(Plain-text document sources)
"""
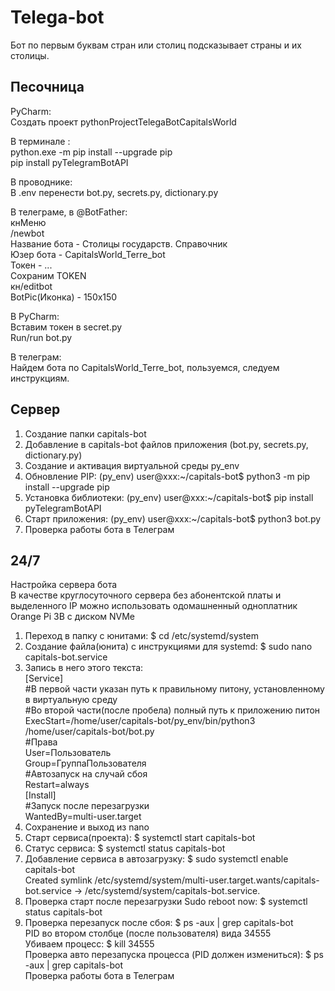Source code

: # Telega-bot

Бот по первым буквам стран или столиц подсказывает страны и их столицы.

## Песочница
  
PyCharm:  
Создать проект pythonProjectTelegaBotCapitalsWorld  

В терминале :  
python.exe -m pip install --upgrade pip  
pip install pyTelegramBotAPI  

В проводнике:  
В .env перенести bot.py, secrets.py, dictionary.py  

В телеграме, в @BotFather:  
кнМеню  
/newbot   
Название бота - Столицы государств. Справочник  
Юзер бота - CapitalsWorld_Terre_bot  
Токен - ...  
Сохраним TOKEN  
кн/editbot  
BotPic(Иконка) - 150х150  

В PyCharm:  
Вставим токен в secret.py  
Run/run bot.py  

В телеграм:  
Найдем бота по CapitalsWorld_Terre_bot, пользуемся, следуем инструкциям.  

## Сервер

1.	Создание папки capitals-bot  
2.	Добавление в capitals-bot файлов приложения (bot.py, secrets.py, dictionary.py)  
3.	Создание и активация виртуальной среды py_env  
4.	Обновление PIP: (py_env) user@xxx:~/capitals-bot$ python3 -m pip install --upgrade pip  
5.	Установка библиотеки: (py_env) user@xxx:~/capitals-bot$ pip install pyTelegramBotAPI  
6.	Старт приложения: (py_env) user@xxx:~/capitals-bot$ python3 bot.py
7.	Проверка работы бота в Телеграм

## 24/7
Настройка сервера бота    
В качестве круглосуточного сервера без абонентской платы и выделенного IP можно использовать одомашненный одноплатник Orange Pi 3B с диском NVMe

1.	Переход в папку с юнитами: $ cd /etc/systemd/system  
2.	Создание файла(юнита) с инструкциями для systemd: $ sudo nano capitals-bot.service  
3.	Запись в него этого текста:  
[Service]  
#В первой части указан путь к правильному питону, установленному в виртуальную среду  
#Во второй части(после пробела) полный путь к приложению питон  
ExecStart=/home/user/capitals-bot/py_env/bin/python3 /home/user/capitals-bot/bot.py  
#Права  
User=Пользователь  
Group=ГруппаПользователя  
#Автозапуск на случай сбоя  
Restart=always    
[Install]  
#Запуск после перезагрузки  
WantedBy=multi-user.target  
4.	Сохранение и выход из nano  
5.	Старт сервиса(проекта): $ systemctl start capitals-bot  
6.	Статус сервиса: $ systemctl status capitals-bot  
7.	Добавление сервиса в автозагрузку: $ sudo systemctl enable capitals-bot  
Created symlink /etc/systemd/system/multi-user.target.wants/capitals-bot.service → /etc/systemd/system/capitals-bot.service.  
8.	Проверка старт после перезагрузки Sudo reboot now: $ systemctl status capitals-bot  
9.	Проверка перезапуск после сбоя: $ ps -aux | grep capitals-bot  
PID во втором столбце (после пользователя) вида 34555  
Убиваем процесc: $ kill 34555  
Проверка авто перезапуска процесса (PID должен измениться):  $ ps -aux | grep capitals-bot  
Проверка работы бота в Телеграм  


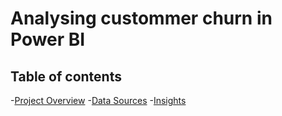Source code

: # Analysing custommer churn in Power BI

## Table of contents
-[Project Overview](#Project-Overview)
-[Data Sources](#Data-Sources)
-[Insights](#Insights)
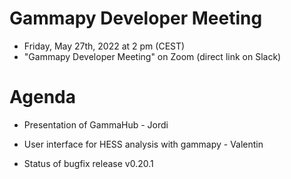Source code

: # Gammapy Developer Meeting

* Friday, May 27th, 2022 at 2 pm (CEST)
* "Gammapy Developer Meeting" on Zoom (direct link on Slack)
# Agenda

* Presentation of GammaHub - Jordi
* User interface for HESS analysis with gammapy - Valentin

* Status of bugfix release v0.20.1



 


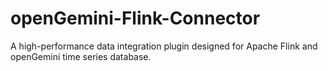 # openGemini-Flink-Connector
A high-performance data integration plugin designed for Apache Flink and openGemini time series database.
"""
→ **ASSIGNMENT**: Although pictures appear among the records above, none are to be output; print exactly the lines from the line containing "WantedBy=multi-user.target" through the line containing "# Gammapy Developer Meeting".

→ **YOUR RESPONSE**:
WantedBy=multi-user.target  
4.	Сохранение и выход из nano  
5.	Старт сервиса(проекта): $ systemctl start capitals-bot  
6.	Статус сервиса: $ systemctl status capitals-bot  
7.	Добавление сервиса в автозагрузку: $ sudo systemctl enable capitals-bot  
Created symlink /etc/systemd/system/multi-user.target.wants/capitals-bot.service → /etc/systemd/system/capitals-bot.service.  
8.	Проверка старт после перезагрузки Sudo reboot now: $ systemctl status capitals-bot  
9.	Проверка перезапуск после сбоя: $ ps -aux | grep capitals-bot  
PID во втором столбце (после пользователя) вида 34555  
Убиваем процесc: $ kill 34555  
Проверка авто перезапуска процесса (PID должен измениться):  $ ps -aux | grep capitals-bot  
Проверка работы бота в Телеграм  


Source code

: # Analysing custommer churn in Power BI

## Table of contents
-[Project Overview](#Project-Overview)
-[Data Sources](#Data-Sources)
-[Insights](#Insights)
Source code

: # Gammapy Developer Meeting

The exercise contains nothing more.